• [Assignment]:
Transcribe exactly, and only, the lines from the one containing "In this work, azimuthal" through the last line of the data.

• [Supplied records]:
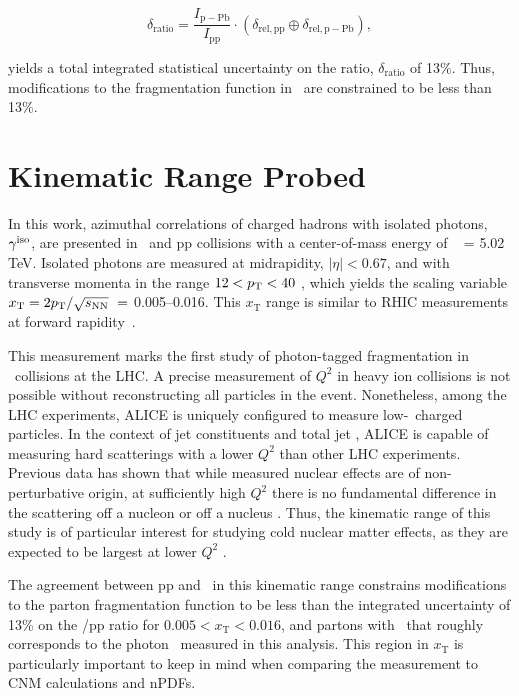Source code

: \begin{equation}
  \delta_\mathrm{ratio} = \frac{I_\mathrm{p-Pb}}{I_\mathrm{pp}}\cdot (\delta_\mathrm{rel,pp} \oplus \delta_\mathrm{rel,p-Pb}),
\end{equation}

yields a total integrated statistical uncertainty on the ratio, $\delta_\mathrm{ratio}$ of 13\%. Thus, modifications to the fragmentation function in \pPb~are constrained to be less than 13\%.


\section{Kinematic Range Probed}

In this work, azimuthal correlations of charged hadrons with isolated photons, $\gamma^\mathrm{iso}$, are presented in \pPb~and pp collisions with a center-of-mass energy of \sqrtsNN~ = 5.02 TeV. Isolated photons are measured at midrapidity, {$|\eta|<0.67$}, and with transverse momenta in the range $12 <p_{\mathrm{T}}<40$ \GeVc, which yields the scaling variable {$x_{\mathrm{T}} = 2\pt/\sqrt{s_{\mathrm{NN}}}\ = $ 0.005--0.016}. This $x_{\mathrm{T}}$ range is similar to RHIC measurements at forward rapidity~\cite{Adare:2011sc}.

This measurement marks the first study of photon-tagged fragmentation in \pPb~collisions at the LHC. A precise measurement of $Q^2$ in heavy ion collisions is not possible without reconstructing all particles in the event. Nonetheless, among the LHC experiments, ALICE is uniquely configured to measure low-\pt~charged particles. In the context of jet constituents and total jet \pt, ALICE is capable of measuring hard scatterings with a lower $Q^{2}$ than other LHC experiments. Previous data has shown that while measured nuclear effects are of non-perturbative origin, at sufficiently high $Q^2$ there is no fundamental difference in the scattering off a nucleon or off a nucleus \cite{epps16:2017,ALTARELLI1977298}. Thus, the kinematic range of this study is of particular interest for studying cold nuclear matter effects, as they are expected to be largest at lower $Q^{2}$ \cite{epps16:2017}. 

The agreement between pp and \pPb~in this kinematic range constrains modifications to the parton fragmentation function to be less than the integrated uncertainty of 13\% on the \pPb/pp ratio for $ 0.005 < x_{\mathrm{T}} < 0.016$, and partons with \pt~that roughly corresponds to the photon \pt~measured in this analysis. This region in $x_\mathrm{T}$ is particularly important to keep in mind when comparing the measurement to CNM calculations and nPDFs.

• [Exercise answer]:
In this work, azimuthal correlations of charged hadrons with isolated photons, $\gamma^\mathrm{iso}$, are presented in \pPb~and pp collisions with a center-of-mass energy of \sqrtsNN~ = 5.02 TeV. Isolated photons are measured at midrapidity, {$|\eta|<0.67$}, and with transverse momenta in the range $12 <p_{\mathrm{T}}<40$ \GeVc, which yields the scaling variable {$x_{\mathrm{T}} = 2\pt/\sqrt{s_{\mathrm{NN}}}\ = $ 0.005--0.016}. This $x_{\mathrm{T}}$ range is similar to RHIC measurements at forward rapidity~\cite{Adare:2011sc}.

This measurement marks the first study of photon-tagged fragmentation in \pPb~collisions at the LHC. A precise measurement of $Q^2$ in heavy ion collisions is not possible without reconstructing all particles in the event. Nonetheless, among the LHC experiments, ALICE is uniquely configured to measure low-\pt~charged particles. In the context of jet constituents and total jet \pt, ALICE is capable of measuring hard scatterings with a lower $Q^{2}$ than other LHC experiments. Previous data has shown that while measured nuclear effects are of non-perturbative origin, at sufficiently high $Q^2$ there is no fundamental difference in the scattering off a nucleon or off a nucleus \cite{epps16:2017,ALTARELLI1977298}. Thus, the kinematic range of this study is of particular interest for studying cold nuclear matter effects, as they are expected to be largest at lower $Q^{2}$ \cite{epps16:2017}. 

The agreement between pp and \pPb~in this kinematic range constrains modifications to the parton fragmentation function to be less than the integrated uncertainty of 13\% on the \pPb/pp ratio for $ 0.005 < x_{\mathrm{T}} < 0.016$, and partons with \pt~that roughly corresponds to the photon \pt~measured in this analysis. This region in $x_\mathrm{T}$ is particularly important to keep in mind when comparing the measurement to CNM calculations and nPDFs.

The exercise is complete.